"""

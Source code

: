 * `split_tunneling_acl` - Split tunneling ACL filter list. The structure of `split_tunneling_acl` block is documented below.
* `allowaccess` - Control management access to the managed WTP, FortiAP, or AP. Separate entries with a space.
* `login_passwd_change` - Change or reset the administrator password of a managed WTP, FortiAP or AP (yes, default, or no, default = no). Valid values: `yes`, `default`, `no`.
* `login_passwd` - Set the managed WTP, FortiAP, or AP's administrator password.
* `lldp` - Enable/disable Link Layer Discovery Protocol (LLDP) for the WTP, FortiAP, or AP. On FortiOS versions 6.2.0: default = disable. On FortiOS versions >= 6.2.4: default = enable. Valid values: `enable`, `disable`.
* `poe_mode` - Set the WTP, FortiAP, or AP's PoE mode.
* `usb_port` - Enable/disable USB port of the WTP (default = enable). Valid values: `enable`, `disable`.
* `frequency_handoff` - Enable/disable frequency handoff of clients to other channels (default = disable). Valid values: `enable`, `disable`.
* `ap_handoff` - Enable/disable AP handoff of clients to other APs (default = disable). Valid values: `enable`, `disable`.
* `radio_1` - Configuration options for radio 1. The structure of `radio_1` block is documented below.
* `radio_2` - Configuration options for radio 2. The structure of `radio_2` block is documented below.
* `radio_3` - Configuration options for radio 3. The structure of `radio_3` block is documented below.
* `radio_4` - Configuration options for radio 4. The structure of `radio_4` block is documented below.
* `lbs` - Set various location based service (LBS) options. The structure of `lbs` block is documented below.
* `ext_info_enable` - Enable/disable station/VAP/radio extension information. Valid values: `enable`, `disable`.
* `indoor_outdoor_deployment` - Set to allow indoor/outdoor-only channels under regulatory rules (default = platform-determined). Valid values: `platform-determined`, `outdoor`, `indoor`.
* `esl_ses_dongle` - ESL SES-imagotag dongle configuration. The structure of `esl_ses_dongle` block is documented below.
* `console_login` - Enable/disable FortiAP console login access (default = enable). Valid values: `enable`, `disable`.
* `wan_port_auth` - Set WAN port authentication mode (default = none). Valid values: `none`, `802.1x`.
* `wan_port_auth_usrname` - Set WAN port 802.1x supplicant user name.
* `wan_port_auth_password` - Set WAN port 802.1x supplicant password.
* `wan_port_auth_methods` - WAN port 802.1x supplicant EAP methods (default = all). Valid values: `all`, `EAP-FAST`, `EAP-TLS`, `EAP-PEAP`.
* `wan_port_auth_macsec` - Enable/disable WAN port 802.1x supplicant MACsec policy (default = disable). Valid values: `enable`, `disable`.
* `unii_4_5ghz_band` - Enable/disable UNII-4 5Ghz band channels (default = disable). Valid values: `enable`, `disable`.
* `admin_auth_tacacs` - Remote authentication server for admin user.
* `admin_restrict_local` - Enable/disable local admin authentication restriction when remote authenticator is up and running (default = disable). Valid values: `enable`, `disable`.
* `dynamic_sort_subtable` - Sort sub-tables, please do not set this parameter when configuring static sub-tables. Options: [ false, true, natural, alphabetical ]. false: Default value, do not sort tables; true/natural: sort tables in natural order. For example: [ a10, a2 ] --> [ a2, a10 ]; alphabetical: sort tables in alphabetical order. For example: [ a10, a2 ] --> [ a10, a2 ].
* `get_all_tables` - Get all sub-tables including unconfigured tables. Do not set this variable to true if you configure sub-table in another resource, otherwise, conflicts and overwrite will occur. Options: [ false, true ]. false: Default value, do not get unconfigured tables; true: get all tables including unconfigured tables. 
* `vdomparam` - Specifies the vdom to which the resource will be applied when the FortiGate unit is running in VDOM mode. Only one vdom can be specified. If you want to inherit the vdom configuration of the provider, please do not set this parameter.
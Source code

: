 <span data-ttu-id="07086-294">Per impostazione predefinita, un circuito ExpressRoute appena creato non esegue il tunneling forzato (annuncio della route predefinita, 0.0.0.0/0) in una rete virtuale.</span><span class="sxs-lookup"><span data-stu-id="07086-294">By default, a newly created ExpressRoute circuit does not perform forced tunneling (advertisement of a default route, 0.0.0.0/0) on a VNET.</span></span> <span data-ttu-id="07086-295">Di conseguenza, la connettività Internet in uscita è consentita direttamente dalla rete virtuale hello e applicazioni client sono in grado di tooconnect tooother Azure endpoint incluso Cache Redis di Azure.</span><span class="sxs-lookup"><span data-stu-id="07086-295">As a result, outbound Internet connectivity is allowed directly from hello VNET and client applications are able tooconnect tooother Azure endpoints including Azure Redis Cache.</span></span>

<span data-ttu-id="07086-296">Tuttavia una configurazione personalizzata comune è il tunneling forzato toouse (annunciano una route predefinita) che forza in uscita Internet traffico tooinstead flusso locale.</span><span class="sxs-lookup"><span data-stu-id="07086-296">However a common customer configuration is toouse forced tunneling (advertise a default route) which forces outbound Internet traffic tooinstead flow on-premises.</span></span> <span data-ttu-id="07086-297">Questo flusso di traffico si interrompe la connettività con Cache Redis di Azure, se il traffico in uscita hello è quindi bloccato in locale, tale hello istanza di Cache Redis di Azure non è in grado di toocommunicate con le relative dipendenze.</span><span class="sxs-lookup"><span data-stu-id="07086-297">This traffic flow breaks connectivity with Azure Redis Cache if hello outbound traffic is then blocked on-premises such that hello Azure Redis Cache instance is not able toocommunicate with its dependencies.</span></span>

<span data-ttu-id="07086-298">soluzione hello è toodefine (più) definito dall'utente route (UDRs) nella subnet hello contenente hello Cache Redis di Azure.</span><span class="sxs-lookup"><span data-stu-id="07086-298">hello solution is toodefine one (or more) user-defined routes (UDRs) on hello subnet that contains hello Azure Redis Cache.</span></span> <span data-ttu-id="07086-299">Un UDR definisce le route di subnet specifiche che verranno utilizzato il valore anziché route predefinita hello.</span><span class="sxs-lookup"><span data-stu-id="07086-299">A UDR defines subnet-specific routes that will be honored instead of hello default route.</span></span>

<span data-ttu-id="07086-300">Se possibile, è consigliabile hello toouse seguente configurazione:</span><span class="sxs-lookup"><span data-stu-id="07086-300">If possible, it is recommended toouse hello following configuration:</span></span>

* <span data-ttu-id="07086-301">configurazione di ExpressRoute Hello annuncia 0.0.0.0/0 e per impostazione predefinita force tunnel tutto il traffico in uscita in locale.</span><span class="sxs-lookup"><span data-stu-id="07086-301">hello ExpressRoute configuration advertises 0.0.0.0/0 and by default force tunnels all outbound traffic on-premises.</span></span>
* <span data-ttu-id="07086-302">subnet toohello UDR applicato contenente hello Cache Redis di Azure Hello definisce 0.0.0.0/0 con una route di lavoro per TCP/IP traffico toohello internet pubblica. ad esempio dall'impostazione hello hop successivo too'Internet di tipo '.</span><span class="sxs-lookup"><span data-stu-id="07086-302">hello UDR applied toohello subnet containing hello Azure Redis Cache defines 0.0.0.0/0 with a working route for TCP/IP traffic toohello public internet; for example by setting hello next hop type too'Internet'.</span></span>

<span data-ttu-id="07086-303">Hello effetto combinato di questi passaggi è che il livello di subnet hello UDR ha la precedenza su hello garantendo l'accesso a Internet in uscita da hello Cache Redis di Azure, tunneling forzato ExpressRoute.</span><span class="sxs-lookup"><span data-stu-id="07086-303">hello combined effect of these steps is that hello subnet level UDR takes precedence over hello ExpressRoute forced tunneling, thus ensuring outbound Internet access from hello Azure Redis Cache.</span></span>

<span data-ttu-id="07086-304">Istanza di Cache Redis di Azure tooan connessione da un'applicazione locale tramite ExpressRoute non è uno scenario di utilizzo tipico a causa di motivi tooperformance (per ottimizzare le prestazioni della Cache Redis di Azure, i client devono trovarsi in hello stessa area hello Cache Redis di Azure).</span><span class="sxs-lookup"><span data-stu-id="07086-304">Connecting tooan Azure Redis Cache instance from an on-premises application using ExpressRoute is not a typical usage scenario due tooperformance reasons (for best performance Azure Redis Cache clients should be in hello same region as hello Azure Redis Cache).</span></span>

"""

**Task requirements**.
In the entries above, find every line with the word "channels" and list it.

**Exercise solution**.
* `frequency_handoff` - Enable/disable frequency handoff of clients to other channels (default = disable). Valid values: `enable`, `disable`.
* `indoor_outdoor_deployment` - Set to allow indoor/outdoor-only channels under regulatory rules (default = platform-determined). Valid values: `platform-determined`, `outdoor`, `indoor`.
* `unii_4_5ghz_band` - Enable/disable UNII-4 5Ghz band channels (default = disable). Valid values: `enable`, `disable`.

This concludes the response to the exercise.